I struggle with these sometimes. I fell lost for things to say or do. In the breaks between questions I stare at her. I try to think about what she may be thinking about. What is happening inside her head? What does she think about when she turns her sometimes piercing stare at me? I want to tell her that I am sorry this is happening to her. I truly am. There are so many other things I would love to talk to her about. These are mornings in. They are hard for me. So is every car ride home after.
We looked at pictures. I showed her photos of her grandchild. This is so heart wrenching for me. I almost want to keep the photos to myself. Hold them for just me, like a secret I keep from her. It is not that I don’t want to show her. This is her grandchild. She has no other. I don’t want to deprive her of that. But I almost hold them back because I want more of a response. It is one of the things I want most from her. It is the one thing she is unable to give me.
After a few pictures I read a story instead. I know she is not listening. I am like the radio channel they play over the community ads on whatever channel she has playing on her television at that moment.
While reading I start thinking of all the things I want to be different. This is a road that always rips your heart to pieces, but you can’t stop yourself from going down. It’s compulsive. It is the same game you play when you’re driving down the highway, or lying in bed at night around the holidays. I can’t stop it, so I recognize it, and I make an honest list of all the things I wish my Mom would say to me, or talk to me about.
1) I wish my Mom would ask about her grandchild, Eliza Helen.

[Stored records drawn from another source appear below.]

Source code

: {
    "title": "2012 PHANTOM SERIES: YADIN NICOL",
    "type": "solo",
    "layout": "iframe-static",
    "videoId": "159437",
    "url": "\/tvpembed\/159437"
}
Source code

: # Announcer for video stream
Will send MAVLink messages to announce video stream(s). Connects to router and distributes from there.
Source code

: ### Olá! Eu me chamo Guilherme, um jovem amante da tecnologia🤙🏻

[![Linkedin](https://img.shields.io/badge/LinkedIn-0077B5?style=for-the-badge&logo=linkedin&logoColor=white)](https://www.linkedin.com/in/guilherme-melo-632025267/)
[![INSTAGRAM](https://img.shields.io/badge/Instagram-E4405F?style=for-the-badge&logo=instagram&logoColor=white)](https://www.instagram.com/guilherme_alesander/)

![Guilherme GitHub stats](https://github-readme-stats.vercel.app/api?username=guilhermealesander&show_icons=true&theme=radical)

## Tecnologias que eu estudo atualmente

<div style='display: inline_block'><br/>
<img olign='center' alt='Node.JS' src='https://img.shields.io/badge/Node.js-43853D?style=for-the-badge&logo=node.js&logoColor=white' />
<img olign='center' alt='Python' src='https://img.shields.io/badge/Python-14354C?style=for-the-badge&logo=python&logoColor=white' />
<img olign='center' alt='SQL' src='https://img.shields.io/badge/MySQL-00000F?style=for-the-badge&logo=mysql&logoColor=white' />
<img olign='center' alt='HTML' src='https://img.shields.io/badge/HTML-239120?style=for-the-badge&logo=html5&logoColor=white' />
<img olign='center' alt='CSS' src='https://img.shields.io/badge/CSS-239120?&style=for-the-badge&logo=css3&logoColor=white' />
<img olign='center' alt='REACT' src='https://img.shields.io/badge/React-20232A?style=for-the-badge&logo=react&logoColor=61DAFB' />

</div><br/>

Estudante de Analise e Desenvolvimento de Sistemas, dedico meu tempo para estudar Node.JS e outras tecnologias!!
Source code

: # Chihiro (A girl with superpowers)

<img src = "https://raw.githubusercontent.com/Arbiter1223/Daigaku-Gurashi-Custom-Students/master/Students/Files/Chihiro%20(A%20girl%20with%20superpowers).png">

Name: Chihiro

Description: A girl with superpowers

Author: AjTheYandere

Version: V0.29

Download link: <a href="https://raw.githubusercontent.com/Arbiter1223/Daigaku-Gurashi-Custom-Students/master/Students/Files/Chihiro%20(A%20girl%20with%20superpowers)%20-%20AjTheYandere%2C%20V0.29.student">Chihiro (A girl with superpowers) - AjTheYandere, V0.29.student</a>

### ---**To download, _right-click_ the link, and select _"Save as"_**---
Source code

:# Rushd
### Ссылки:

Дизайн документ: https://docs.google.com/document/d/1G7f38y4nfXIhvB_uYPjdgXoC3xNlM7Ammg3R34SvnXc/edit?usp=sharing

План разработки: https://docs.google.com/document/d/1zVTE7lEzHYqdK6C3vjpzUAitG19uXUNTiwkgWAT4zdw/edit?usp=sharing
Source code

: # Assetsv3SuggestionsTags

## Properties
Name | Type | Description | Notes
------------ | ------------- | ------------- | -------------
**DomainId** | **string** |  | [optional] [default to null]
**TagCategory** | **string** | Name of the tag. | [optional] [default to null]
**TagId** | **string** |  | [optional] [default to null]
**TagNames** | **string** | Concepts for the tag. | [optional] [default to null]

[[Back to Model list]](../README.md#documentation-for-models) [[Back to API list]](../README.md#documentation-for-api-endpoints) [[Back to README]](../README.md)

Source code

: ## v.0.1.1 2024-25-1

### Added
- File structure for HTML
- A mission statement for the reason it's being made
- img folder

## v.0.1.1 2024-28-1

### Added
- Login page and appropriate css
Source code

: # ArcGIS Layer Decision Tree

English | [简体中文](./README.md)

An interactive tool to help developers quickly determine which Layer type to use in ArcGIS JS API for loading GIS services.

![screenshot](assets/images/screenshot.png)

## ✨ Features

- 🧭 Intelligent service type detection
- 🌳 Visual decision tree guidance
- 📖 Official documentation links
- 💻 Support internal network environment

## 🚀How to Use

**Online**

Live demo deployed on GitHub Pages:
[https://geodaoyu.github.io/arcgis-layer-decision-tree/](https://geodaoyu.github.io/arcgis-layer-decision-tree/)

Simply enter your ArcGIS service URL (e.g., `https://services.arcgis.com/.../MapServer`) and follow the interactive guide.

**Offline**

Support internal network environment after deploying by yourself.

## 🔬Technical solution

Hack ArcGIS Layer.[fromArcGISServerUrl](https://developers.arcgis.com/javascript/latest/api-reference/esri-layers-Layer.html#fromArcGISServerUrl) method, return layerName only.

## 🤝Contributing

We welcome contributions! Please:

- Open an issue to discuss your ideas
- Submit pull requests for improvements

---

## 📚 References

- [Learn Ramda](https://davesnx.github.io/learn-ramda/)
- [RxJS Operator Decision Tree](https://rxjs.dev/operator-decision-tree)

2) I want her to know that Eliza Helen is named after her, Helen Katherine.
3) I wish my Mom would sing to my child all the songs she would sing to Matt and me when we were babies.
4) I want to listen to her calm voice as she explains to me how to sooth a crying baby, or get her to sleep through the night.
5) I wish she would tell me how beautiful her grandbaby is.
6) I want to talk with her about what a great woman my wife is, what an amazing mother she is, and will be, and how lucky I am to be married to her and that as a parent she is happy I found a great partner.
7) I wish she would help me to ask the questions I don’t know that I didn’t know, but should.
8) I wish she could talk to me in the way parents do when you become an adult, and they become your friends.
9) I wish, just one more time, she could say, and understand what she is saying, not just parrot back the words, that she is proud of me.
I think of these things while I read. She has fallen asleep. I close out the book on my iPad. My background is a picture of a smiling Eliza. I close my eyes and visualize my mother holding her grandchild. The Kathy of long ago would have been the best grandmother.
The nurse comes in. It is time for Mom to eat lunch. I take that as my cue to head back to the highway, and back to DC.
On the way home I sing all the songs she sang to me as a child. I call my wife, who answers the phone while holding the baby, and I tell her I love her. I think about the book I going to read to Eliza when I get home as she is swaddled on my lap.
I drive on, staring out the window. These are hard mornings. I am sad, but I feel proud of myself. After all the terrible things we are all in the best places we can be. I want to smile about it, but I just can’t. I want my Mom to smile again, but she can’t. I think about how there are so many smiles are lost due to dementia.